Exercise requirements :: Write out the stretch of lines below that begins at the line with "Deploy ICNet and" and ends at the line with "#### September 22, 2018", including both, exactly as given and nothing more.

[Entries taken from a collection]

((

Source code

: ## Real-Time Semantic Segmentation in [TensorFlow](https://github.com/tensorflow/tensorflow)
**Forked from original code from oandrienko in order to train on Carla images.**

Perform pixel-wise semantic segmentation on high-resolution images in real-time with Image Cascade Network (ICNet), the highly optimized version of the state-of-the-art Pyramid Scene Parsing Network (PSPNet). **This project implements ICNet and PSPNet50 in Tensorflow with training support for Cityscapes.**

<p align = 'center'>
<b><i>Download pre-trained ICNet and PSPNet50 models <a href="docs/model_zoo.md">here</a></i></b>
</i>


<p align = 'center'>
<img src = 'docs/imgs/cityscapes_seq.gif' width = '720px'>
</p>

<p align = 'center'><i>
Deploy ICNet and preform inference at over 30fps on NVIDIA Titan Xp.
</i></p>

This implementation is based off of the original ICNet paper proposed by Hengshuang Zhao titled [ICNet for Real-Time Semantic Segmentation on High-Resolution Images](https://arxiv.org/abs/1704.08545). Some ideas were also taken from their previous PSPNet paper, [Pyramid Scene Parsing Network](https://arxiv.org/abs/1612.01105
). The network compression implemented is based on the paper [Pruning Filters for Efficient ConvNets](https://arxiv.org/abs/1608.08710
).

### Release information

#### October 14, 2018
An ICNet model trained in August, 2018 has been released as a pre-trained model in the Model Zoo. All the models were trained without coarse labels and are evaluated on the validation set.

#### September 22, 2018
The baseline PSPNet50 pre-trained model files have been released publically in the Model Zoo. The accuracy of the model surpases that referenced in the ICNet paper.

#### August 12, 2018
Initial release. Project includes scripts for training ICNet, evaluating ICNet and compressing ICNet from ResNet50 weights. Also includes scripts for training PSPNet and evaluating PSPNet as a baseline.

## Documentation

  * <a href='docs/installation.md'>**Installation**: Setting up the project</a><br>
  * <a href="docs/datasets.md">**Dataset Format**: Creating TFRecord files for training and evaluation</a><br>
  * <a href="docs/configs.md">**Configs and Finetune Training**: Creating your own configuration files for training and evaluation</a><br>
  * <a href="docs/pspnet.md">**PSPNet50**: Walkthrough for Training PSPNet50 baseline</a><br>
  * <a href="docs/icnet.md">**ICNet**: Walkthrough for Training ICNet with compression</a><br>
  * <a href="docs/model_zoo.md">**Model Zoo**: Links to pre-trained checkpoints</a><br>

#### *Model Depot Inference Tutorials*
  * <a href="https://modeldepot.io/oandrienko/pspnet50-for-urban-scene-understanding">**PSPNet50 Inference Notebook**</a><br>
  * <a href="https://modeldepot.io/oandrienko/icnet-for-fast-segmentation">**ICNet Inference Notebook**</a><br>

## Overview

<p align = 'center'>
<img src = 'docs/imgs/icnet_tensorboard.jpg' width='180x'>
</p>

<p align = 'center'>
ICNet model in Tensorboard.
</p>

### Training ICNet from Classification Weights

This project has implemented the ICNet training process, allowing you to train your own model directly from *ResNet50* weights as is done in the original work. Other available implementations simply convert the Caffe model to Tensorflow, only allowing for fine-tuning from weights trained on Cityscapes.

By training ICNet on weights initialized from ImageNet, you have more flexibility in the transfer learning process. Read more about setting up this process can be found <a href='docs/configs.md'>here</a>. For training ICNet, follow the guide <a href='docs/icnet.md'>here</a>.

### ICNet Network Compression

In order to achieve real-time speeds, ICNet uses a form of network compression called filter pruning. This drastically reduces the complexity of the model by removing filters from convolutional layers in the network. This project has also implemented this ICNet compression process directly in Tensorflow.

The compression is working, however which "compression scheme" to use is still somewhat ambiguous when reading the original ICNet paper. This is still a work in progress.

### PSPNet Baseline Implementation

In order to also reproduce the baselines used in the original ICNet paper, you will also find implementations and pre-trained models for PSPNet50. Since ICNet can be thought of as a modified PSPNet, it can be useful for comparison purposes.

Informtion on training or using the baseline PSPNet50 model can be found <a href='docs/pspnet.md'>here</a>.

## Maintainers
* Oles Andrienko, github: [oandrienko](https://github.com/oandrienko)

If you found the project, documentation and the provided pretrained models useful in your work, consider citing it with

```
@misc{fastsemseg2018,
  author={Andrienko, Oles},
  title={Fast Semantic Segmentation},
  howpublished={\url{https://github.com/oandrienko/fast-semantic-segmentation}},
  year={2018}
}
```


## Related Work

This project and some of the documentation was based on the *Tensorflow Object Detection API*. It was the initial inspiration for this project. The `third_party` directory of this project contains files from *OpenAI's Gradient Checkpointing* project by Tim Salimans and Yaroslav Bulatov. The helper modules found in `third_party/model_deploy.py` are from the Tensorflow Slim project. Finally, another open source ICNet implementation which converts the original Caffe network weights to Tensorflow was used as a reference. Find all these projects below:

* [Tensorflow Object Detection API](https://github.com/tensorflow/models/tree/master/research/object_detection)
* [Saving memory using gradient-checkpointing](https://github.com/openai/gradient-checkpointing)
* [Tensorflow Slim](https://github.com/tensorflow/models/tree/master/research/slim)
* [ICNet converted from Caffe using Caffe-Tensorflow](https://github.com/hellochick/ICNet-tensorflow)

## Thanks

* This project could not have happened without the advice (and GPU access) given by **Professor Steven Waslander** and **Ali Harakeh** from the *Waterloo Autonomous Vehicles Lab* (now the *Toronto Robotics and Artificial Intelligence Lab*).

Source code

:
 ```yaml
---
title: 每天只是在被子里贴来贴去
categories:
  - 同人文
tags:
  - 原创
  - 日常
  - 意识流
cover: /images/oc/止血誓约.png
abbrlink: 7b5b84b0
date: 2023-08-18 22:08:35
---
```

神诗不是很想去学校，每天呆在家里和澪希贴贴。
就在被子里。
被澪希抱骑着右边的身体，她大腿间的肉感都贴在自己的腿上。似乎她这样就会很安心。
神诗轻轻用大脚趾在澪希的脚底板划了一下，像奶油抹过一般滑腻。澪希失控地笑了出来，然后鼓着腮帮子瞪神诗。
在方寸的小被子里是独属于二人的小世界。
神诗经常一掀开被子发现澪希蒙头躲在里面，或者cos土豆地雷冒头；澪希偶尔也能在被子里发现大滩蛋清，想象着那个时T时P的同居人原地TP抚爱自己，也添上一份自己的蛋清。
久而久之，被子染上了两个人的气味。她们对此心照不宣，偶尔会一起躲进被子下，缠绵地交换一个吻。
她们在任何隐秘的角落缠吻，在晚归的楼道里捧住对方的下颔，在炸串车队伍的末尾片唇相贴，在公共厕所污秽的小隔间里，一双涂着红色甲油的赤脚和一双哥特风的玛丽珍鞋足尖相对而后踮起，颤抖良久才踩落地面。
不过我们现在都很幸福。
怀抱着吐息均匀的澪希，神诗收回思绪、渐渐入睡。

))

Exercise result ::
Deploy ICNet and preform inference at over 30fps on NVIDIA Titan Xp.
</i></p>

This implementation is based off of the original ICNet paper proposed by Hengshuang Zhao titled [ICNet for Real-Time Semantic Segmentation on High-Resolution Images](https://arxiv.org/abs/1704.08545). Some ideas were also taken from their previous PSPNet paper, [Pyramid Scene Parsing Network](https://arxiv.org/abs/1612.01105
). The network compression implemented is based on the paper [Pruning Filters for Efficient ConvNets](https://arxiv.org/abs/1608.08710
).

### Release information

#### October 14, 2018
An ICNet model trained in August, 2018 has been released as a pre-trained model in the Model Zoo. All the models were trained without coarse labels and are evaluated on the validation set.

#### September 22, 2018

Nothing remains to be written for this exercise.